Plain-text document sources

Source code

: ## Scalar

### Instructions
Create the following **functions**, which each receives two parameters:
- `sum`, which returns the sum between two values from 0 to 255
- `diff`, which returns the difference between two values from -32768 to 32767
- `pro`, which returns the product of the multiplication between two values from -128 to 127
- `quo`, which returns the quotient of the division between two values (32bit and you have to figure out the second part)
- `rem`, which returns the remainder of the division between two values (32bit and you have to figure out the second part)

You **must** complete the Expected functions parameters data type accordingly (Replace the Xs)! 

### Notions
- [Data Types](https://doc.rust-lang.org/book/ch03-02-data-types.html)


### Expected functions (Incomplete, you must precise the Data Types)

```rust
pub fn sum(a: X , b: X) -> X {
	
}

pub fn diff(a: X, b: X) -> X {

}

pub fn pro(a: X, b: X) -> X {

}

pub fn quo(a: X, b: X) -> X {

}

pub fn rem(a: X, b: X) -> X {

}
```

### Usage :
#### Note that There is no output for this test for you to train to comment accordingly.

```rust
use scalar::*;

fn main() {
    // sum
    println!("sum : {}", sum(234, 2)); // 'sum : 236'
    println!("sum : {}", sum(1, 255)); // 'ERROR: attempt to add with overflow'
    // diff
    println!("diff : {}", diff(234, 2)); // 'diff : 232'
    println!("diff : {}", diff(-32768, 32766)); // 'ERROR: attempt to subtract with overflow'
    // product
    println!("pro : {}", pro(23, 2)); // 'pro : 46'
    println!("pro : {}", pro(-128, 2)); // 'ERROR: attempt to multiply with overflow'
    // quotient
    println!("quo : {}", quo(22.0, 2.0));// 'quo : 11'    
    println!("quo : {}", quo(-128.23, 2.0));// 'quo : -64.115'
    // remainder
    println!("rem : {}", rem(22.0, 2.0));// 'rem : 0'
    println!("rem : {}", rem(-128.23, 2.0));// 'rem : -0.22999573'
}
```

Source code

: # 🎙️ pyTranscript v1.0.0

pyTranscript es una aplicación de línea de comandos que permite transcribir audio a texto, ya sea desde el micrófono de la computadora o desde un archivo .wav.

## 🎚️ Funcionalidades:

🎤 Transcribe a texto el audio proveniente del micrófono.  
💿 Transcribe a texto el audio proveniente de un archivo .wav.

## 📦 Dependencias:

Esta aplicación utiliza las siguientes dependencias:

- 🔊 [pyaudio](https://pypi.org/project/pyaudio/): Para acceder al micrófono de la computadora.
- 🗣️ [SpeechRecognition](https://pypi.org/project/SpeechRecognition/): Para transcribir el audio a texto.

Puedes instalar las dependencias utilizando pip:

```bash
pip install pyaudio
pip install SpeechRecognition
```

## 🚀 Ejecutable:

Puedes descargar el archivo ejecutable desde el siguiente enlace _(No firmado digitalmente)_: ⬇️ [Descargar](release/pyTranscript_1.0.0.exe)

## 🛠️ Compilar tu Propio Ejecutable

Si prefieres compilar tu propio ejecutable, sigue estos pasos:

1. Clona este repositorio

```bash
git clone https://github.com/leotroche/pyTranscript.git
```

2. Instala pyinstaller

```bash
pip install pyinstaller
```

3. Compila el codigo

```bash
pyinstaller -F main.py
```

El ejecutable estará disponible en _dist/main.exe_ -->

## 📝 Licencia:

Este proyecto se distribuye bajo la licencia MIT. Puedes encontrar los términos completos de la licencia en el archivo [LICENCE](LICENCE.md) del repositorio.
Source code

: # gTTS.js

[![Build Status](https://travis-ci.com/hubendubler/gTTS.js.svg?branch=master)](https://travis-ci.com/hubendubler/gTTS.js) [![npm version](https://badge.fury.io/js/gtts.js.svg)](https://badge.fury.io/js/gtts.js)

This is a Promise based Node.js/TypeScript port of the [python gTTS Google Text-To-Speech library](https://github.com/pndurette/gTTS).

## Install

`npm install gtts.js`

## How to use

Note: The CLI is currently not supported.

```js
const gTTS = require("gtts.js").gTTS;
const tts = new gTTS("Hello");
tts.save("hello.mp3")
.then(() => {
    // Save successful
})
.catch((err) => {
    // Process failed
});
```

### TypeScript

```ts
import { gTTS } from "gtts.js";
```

Exercise –
Nothing in the records above may differ in your copy; retype them in full.

Exercise answer –
Source code

: ## Scalar

### Instructions
Create the following **functions**, which each receives two parameters:
- `sum`, which returns the sum between two values from 0 to 255
- `diff`, which returns the difference between two values from -32768 to 32767
- `pro`, which returns the product of the multiplication between two values from -128 to 127
- `quo`, which returns the quotient of the division between two values (32bit and you have to figure out the second part)
- `rem`, which returns the remainder of the division between two values (32bit and you have to figure out the second part)

You **must** complete the Expected functions parameters data type accordingly (Replace the Xs)! 

### Notions
- [Data Types](https://doc.rust-lang.org/book/ch03-02-data-types.html)


### Expected functions (Incomplete, you must precise the Data Types)

```rust
pub fn sum(a: X , b: X) -> X {
	
}

pub fn diff(a: X, b: X) -> X {

}

pub fn pro(a: X, b: X) -> X {

}

pub fn quo(a: X, b: X) -> X {

}

pub fn rem(a: X, b: X) -> X {

}
```

### Usage :
#### Note that There is no output for this test for you to train to comment accordingly.

```rust
use scalar::*;

fn main() {
    // sum
    println!("sum : {}", sum(234, 2)); // 'sum : 236'
    println!("sum : {}", sum(1, 255)); // 'ERROR: attempt to add with overflow'
    // diff
    println!("diff : {}", diff(234, 2)); // 'diff : 232'
    println!("diff : {}", diff(-32768, 32766)); // 'ERROR: attempt to subtract with overflow'
    // product
    println!("pro : {}", pro(23, 2)); // 'pro : 46'
    println!("pro : {}", pro(-128, 2)); // 'ERROR: attempt to multiply with overflow'
    // quotient
    println!("quo : {}", quo(22.0, 2.0));// 'quo : 11'    
    println!("quo : {}", quo(-128.23, 2.0));// 'quo : -64.115'
    // remainder
    println!("rem : {}", rem(22.0, 2.0));// 'rem : 0'
    println!("rem : {}", rem(-128.23, 2.0));// 'rem : -0.22999573'
}
```

Source code

: # 🎙️ pyTranscript v1.0.0

pyTranscript es una aplicación de línea de comandos que permite transcribir audio a texto, ya sea desde el micrófono de la computadora o desde un archivo .wav.

## 🎚️ Funcionalidades:

🎤 Transcribe a texto el audio proveniente del micrófono.  
💿 Transcribe a texto el audio proveniente de un archivo .wav.

## 📦 Dependencias:

Esta aplicación utiliza las siguientes dependencias:

- 🔊 [pyaudio](https://pypi.org/project/pyaudio/): Para acceder al micrófono de la computadora.
- 🗣️ [SpeechRecognition](https://pypi.org/project/SpeechRecognition/): Para transcribir el audio a texto.

Puedes instalar las dependencias utilizando pip:

```bash
pip install pyaudio
pip install SpeechRecognition
```

## 🚀 Ejecutable:

Puedes descargar el archivo ejecutable desde el siguiente enlace _(No firmado digitalmente)_: ⬇️ [Descargar](release/pyTranscript_1.0.0.exe)

## 🛠️ Compilar tu Propio Ejecutable

Si prefieres compilar tu propio ejecutable, sigue estos pasos:

1. Clona este repositorio

```bash
git clone https://github.com/leotroche/pyTranscript.git
```

2. Instala pyinstaller

```bash
pip install pyinstaller
```

3. Compila el codigo

```bash
pyinstaller -F main.py
```

El ejecutable estará disponible en _dist/main.exe_ -->

## 📝 Licencia:

Este proyecto se distribuye bajo la licencia MIT. Puedes encontrar los términos completos de la licencia en el archivo [LICENCE](LICENCE.md) del repositorio.
Source code

: # gTTS.js

[![Build Status](https://travis-ci.com/hubendubler/gTTS.js.svg?branch=master)](https://travis-ci.com/hubendubler/gTTS.js) [![npm version](https://badge.fury.io/js/gtts.js.svg)](https://badge.fury.io/js/gtts.js)

This is a Promise based Node.js/TypeScript port of the [python gTTS Google Text-To-Speech library](https://github.com/pndurette/gTTS).

## Install

`npm install gtts.js`

## How to use

Note: The CLI is currently not supported.

```js
const gTTS = require("gtts.js").gTTS;
const tts = new gTTS("Hello");
tts.save("hello.mp3")
.then(() => {
    // Save successful
})
.catch((err) => {
    // Process failed
});
```

### TypeScript

```ts
import { gTTS } from "gtts.js";
```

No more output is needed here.